This big question has a big answer. So hold onto your thinking hats and come with EcoTree to explore it.
We cheated and gave you the short answer first! It’s based on the estimate that a cubic metre of wood absorbs just under a ton of CO2.
But really a tree absorbs anywhere between 10 and 40kg of CO2 per year on average, depending on a whole host of factors. And it’s all those complex variables that make working out how much CO2 a tree absorbs so interesting. So let’s start breaking it down. For fun!
We’ve developed our own scientific methodology to calculate the average absorption of our trees, verified by Bureau Veritas. We’ve done it to help you quantify your contribution towards global carbon neutrality and go on a bit about this in our Carbon Manifesto. But now that’s said, let’s get to it!
The chemical composition of wood
The chemical composition of wood doesn’t vary much from tree to tree. (Hooray, one thing that doesn’t change massively in all this!)
Cellulose (C6H10O5)n is the main component of the cell walls of trees. It’s a chain of glucose molecules that the tree produces through photosynthesis. We’ll look at how in a minute. Cellulose makes up 50-80% of wood.
Plants absorb water and minerals through their roots to make sap.
The sap travels through the tree to the leaves. The leaves absorb CO2 and light.
The leaves use chlorophyll and the sun’s energy to convert CO2 & water into glucose.
Oxygen is released and the glucose nourishes the tree, transported by the sap.

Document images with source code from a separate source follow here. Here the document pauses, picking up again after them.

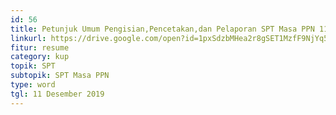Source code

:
 ```yaml
---
id: 56
title: Petunjuk Umum Pengisian,Pencetakan,dan Pelaporan SPT Masa PPN 1111 Masa Januari 2011 s/d Mei 2013
linkurl: https://drive.google.com/open?id=1pxSdzbMHea2r8gSET1MzfF9NjYq5R-qqMtHUPXcH64w
fitur: resume
category: kup
topik: SPT
subtopik: SPT Masa PPN
type: word
tgl: 11 Desember 2019
---
```



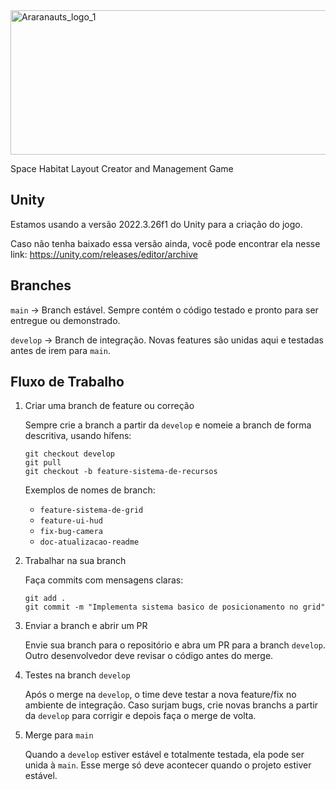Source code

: <img width="512" height="231" alt="Araranauts_logo_1" src="https://github.com/user-attachments/assets/3e4e2aa2-a0a3-43ab-aa6f-1834048ed93e" />

Space Habitat Layout Creator and Management Game

## Unity
Estamos usando a versão 2022.3.26f1 do Unity para a criação do jogo.

Caso não tenha baixado essa versão ainda, você pode encontrar ela nesse link: https://unity.com/releases/editor/archive

## Branches
```main``` → Branch estável. Sempre contém o código testado e pronto para ser entregue ou demonstrado.

```develop``` → Branch de integração. Novas features são unidas aqui e testadas antes de irem para ```main```.

## Fluxo de Trabalho
1. Criar uma branch de feature ou correção
   
   Sempre crie a branch a partir da ```develop``` e nomeie a branch de forma descritiva, usando hífens:
   ```
   git checkout develop
   git pull
   git checkout -b feature-sistema-de-recursos
   ```
   Exemplos de nomes de branch:
   - ```feature-sistema-de-grid```
   - ```feature-ui-hud```
   - ```fix-bug-camera```
   - ```doc-atualizacao-readme```

2. Trabalhar na sua branch

   Faça commits com mensagens claras:
     ```
     git add .
     git commit -m "Implementa sistema basico de posicionamento no grid"
     ```
     
3. Enviar a branch e abrir um PR

   Envie sua branch para o repositório e abra um PR para a branch ```develop```. Outro desenvolvedor deve revisar o código antes do merge.

4. Testes na branch ```develop```

   Após o merge na ```develop```, o time deve testar a nova feature/fix no ambiente de integração. Caso surjam bugs, crie novas branchs a partir da ```develop``` para corrigir e depois faça o merge de volta.

5. Merge para ```main```

   Quando a ```develop``` estiver estável e totalmente testada, ela pode ser unida à ```main```. Esse merge só deve acontecer quando o projeto estiver estável.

Purifying the air as it grows
Amazingly, to grow by one cubic metre, a tree will purify nearly one million cubic metres of air of its CO2 (assuming 0.03 to 0.04% of air is CO2).1 Trees are the best.
Depends! Mostly on the species of the tree, but also on the humidity of the air influenced by season and location. Trees contain three types of water; bound water in fibres, free water that’s released when they dry, and water of constitution that’s part of their molecular structure.
50% of a tree’s weight is water. But the moisture content of different living tree species can range from 60% to 200%, where there’s twice as much weight from water as there are wood fibres.
So living trees are really wet, when you think about it! And it’s vital to have moist, green trees in the forest, especially to prevent forest fires. These, as we all know, are devastating. An important reason why forest management is the future.
Now we know how much of a tree is water, we need to remove that from the equation. Because to calculate the carbon content of a tree, we need to know its dry mass. That’s its mass excluding the water.
To do it, let’s use an example. We’ll imagine a 1000kg tree with 100% humidity. Now we know this tree is 500kg water and 500kg dry mass. And we know that 47.5% of that dry mass is carbon. That’s 237.5kg.
Thanks to molar mass ratios, we can break CO2 down and find that it takes 3.67kg of CO2 to create 1kg of carbon in the tree. That’s because carbon has a molar mass of 12 and oxygen 16. Combined as CO2 that’s 44. And 44/12 = 3.67.
So for our tree example, 237.5 × 3.67 = 871.63kg of CO2. Hooray! If we want to know how much it’s absorbed per year, we need to know the age. If it weighs a ton standing, we can guess it’s 30 to 40 years old. So if we assume it's 35 years old, this big boy absorbed 25kg of CO2 per year.
1,000kg of wood
500kg of dry wood
237.5kg of carbon
871.63kg of CO2 absorbed
First off, the carbon storage capacity of a tree depends on its species, as their mass varies. You can really see that in these examples: Poplar (400kg/m3), Weymouth Pine (1000kg/m3) and Ebony (1400kg/m3). So this needs to be taken into account in any calculation.
Another factor which varies is growth rate. Softwoods tend to grow much faster than most hardwoods so can absorb more CO2. But as they also live shorter lives, they ultimately store less CO2 over their lifetime.
This fact has highlighted the problems of overstocking forests with conifers to boost short-term carbon absorption.2 The carbon is released much sooner than from deciduous trees, so they can potentially become carbon sources instead of sinks.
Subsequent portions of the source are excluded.